Filter: Allows for narrowing down search results based on specific criteria.
Facets: Categorizes documents based on common attribute values.
Sort: Determines the sorting order of the search results.
Pagination: Controls the pagination settings for navigating through search results.
Weighted Field Values: Applies specific weights to certain fields to influence search relevance.

Required Parameters

Collection Identification (required)

You can have many collections with various types and composition of data.

To instruct the Vantage platform which collection within your account to perform the search against, users have to provide account_id and collection_id as part of the endpoint path.

account_id: The Vantage account ID that the collection is contained within. This can be found in the Console UI and it is typically your company or organization name.
collection_id: The unique identifier of the collection you are searching. You specified this ID when you created the collection. This can be found in the Console UI or by API request.

💻
SDK Usage

If you are accessing the Vantage platform through one of our SDKs, Account ID can be provided during the client initialization process, while Collection ID can be provided during the method call.

from vantage_sdk import VantageClient

vantage_instance = VantageClient.using_vantage_api_key(
    vantage_api_key=VANTAGE_API_KEY,
    account_id=ACCOUNT_ID,
)

vantage_instance.semantic_search(
    collection_id="example-collection",
    text="some query text"
)

import { VantageClientConfiguration, VantageClient } from "@vantage-sdk";

const configuration: VantageClientConfiguration = {
    vantageApiKey: vantageApiKey,
    accountId: accountId, 
    
}
let client = new VantageClient(configuration)

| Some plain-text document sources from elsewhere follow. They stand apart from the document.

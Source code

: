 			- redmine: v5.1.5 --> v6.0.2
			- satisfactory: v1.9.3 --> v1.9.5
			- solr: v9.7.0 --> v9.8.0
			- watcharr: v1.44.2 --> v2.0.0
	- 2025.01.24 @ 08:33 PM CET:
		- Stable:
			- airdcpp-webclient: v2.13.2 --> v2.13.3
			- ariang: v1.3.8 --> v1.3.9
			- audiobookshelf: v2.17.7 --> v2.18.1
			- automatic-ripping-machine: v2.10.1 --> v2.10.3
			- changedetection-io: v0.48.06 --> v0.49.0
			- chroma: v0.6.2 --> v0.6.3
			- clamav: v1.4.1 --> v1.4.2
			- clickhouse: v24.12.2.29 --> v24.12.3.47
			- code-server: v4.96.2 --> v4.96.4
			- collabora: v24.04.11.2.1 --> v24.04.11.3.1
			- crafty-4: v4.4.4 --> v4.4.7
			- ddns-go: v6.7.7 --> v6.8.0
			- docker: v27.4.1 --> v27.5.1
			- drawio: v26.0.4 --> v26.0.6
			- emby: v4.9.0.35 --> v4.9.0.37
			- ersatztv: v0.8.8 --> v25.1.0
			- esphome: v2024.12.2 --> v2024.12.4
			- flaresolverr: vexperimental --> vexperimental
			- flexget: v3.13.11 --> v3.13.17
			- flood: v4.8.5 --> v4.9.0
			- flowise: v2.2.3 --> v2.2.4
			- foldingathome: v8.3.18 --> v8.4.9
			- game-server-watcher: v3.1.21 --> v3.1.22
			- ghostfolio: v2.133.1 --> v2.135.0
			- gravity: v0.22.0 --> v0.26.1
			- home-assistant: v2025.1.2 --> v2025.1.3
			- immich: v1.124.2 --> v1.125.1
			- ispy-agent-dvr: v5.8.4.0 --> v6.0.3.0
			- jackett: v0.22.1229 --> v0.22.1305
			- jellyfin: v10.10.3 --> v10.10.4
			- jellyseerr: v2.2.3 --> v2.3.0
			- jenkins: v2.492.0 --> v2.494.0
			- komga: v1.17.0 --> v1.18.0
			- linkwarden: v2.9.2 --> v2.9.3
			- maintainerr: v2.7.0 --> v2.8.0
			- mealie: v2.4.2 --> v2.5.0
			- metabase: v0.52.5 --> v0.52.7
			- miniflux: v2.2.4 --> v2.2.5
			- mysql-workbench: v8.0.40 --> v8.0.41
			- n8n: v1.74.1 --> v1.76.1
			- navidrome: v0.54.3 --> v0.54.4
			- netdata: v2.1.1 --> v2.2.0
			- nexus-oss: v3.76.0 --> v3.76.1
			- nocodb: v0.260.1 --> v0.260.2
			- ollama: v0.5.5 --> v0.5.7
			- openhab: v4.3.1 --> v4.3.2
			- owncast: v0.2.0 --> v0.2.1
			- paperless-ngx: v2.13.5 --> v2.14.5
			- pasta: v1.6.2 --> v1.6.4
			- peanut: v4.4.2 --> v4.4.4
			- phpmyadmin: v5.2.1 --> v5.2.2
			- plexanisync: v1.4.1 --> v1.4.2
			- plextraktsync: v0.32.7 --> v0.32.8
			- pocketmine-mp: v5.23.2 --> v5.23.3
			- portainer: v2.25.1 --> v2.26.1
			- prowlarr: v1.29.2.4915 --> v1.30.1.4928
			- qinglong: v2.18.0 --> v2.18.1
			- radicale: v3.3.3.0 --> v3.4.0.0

const collectionId = "example-collection"
const queryText = "Example query"

const searchResults = client.semanticSearch(collectionId, queryText);

import com.vantagediscovery.sdk.VantageClient;

public static void main(String[] args) {
    final VantageClient client = VantageClient.usingVantageApiKey()
        .withAccountId(ACCOUNT_ID)
        .withVantageApiKey(VANTAGE_API_KEY)
        .build();
}

Additional Optional Parameters

Accuracy

The Vantage platform lets you tune the recall of every search query, controlling how much of your collection data to search over. Generally, a lower accuracy number gives great results, with exceptional speed (tens of milliseconds). A higher accuracy number may provide additional or better results, but take longer to process (one to three seconds).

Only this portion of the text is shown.